[Data for review — start]
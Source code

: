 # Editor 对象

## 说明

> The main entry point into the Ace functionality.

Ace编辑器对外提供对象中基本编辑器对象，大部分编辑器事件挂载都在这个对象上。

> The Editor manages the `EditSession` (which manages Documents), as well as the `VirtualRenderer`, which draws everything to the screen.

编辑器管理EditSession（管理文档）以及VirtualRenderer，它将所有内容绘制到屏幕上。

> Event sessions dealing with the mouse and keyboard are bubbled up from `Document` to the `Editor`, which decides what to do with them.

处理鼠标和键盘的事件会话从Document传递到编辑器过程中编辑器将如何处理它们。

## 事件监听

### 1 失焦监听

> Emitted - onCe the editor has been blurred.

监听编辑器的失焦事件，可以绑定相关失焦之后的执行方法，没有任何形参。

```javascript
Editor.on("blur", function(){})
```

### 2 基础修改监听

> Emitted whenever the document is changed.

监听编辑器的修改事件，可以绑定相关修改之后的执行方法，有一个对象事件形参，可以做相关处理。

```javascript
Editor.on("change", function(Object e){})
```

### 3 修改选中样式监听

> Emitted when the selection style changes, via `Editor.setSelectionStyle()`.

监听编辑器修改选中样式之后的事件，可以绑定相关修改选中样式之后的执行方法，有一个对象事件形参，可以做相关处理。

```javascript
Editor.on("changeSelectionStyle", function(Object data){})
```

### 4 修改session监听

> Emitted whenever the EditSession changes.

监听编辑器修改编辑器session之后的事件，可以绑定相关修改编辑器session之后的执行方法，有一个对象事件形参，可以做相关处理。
[Data for review — finish]
[Data for review — start]
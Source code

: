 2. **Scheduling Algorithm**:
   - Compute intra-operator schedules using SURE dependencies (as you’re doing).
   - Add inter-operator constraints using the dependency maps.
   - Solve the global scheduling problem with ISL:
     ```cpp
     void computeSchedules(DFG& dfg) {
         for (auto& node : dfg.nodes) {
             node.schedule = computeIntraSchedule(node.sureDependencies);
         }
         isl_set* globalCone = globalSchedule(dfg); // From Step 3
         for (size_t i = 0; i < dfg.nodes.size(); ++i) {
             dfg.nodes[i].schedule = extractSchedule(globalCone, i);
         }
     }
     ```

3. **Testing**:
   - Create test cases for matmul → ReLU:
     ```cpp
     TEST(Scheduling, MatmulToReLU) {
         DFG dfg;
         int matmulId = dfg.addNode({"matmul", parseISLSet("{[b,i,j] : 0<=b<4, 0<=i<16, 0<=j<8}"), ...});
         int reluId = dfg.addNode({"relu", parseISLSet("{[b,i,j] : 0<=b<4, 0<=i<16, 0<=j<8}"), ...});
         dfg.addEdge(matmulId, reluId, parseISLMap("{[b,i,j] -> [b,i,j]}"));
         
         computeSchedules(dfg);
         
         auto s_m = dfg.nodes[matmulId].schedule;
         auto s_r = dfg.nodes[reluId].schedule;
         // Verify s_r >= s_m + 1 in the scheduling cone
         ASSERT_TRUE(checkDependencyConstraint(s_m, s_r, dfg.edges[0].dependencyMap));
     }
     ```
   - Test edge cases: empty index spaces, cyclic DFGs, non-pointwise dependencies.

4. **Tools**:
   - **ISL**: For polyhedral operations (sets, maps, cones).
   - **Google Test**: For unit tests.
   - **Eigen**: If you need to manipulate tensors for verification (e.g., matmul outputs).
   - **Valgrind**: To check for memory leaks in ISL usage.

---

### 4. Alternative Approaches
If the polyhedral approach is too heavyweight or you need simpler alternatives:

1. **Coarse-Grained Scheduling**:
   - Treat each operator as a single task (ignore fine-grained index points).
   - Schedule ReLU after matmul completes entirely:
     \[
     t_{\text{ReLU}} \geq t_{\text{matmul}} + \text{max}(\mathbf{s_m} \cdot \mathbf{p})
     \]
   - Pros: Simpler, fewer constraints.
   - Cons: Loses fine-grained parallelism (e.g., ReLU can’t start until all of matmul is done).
[Data for review — finish]
[Data for review — start]
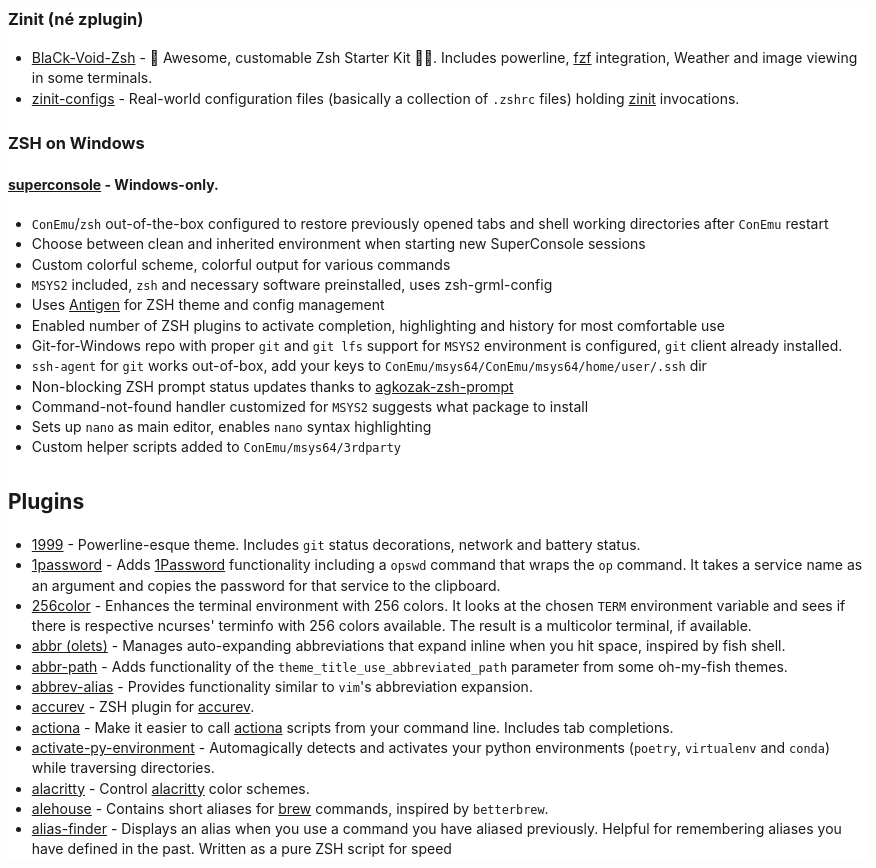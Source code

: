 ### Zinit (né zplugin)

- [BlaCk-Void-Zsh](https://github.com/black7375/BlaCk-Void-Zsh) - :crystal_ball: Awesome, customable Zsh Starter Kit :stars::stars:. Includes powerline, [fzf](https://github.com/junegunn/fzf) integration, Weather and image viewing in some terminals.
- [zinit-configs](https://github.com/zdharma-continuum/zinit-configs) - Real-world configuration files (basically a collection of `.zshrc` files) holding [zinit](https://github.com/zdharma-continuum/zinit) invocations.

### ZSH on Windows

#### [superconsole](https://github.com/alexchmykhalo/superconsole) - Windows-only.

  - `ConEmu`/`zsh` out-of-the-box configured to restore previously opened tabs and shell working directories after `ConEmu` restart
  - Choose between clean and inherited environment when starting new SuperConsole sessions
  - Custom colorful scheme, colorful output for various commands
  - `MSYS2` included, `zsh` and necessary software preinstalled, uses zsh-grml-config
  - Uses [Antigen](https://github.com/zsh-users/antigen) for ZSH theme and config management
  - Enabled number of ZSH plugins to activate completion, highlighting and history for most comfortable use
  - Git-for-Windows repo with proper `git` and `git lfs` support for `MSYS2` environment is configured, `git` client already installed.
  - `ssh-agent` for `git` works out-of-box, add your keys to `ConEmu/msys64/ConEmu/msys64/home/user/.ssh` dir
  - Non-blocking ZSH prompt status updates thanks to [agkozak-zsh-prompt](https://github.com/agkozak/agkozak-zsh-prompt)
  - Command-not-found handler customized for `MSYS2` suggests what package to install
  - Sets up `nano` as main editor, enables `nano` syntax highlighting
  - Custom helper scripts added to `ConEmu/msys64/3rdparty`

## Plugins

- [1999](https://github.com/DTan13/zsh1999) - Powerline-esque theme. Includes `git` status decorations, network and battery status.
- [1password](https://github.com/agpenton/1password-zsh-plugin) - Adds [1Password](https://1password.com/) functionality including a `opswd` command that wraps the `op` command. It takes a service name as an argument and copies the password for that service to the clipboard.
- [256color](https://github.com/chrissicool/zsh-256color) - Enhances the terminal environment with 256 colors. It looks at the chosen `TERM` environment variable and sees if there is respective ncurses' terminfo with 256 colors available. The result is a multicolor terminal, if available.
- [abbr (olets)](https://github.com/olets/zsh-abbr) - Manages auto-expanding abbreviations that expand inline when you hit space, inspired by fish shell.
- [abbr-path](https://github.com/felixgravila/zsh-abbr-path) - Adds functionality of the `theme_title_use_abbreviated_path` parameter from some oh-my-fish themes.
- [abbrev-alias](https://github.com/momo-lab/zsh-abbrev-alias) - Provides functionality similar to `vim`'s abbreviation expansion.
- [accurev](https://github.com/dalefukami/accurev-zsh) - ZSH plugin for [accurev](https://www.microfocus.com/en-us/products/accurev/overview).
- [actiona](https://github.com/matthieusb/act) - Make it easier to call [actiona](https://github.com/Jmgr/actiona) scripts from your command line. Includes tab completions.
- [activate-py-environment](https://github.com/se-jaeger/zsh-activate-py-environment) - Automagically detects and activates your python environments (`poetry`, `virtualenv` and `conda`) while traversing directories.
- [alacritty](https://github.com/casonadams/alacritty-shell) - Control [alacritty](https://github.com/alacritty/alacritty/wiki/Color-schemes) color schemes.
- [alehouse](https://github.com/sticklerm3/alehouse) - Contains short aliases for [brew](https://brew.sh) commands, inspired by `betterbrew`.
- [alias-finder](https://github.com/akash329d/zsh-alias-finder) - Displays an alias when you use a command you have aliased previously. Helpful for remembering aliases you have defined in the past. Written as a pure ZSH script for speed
[Data for review — finish]
Problem description:
Show every line in the entries where the string "with" occurs.

Response to this exercise:
> Event sessions dealing with the mouse and keyboard are bubbled up from `Document` to the `Editor`, which decides what to do with them.
   - Solve the global scheduling problem with ISL:
  - Git-for-Windows repo with proper `git` and `git lfs` support for `MSYS2` environment is configured, `git` client already installed.
- [256color](https://github.com/chrissicool/zsh-256color) - Enhances the terminal environment with 256 colors. It looks at the chosen `TERM` environment variable and sees if there is respective ncurses' terminfo with 256 colors available. The result is a multicolor terminal, if available.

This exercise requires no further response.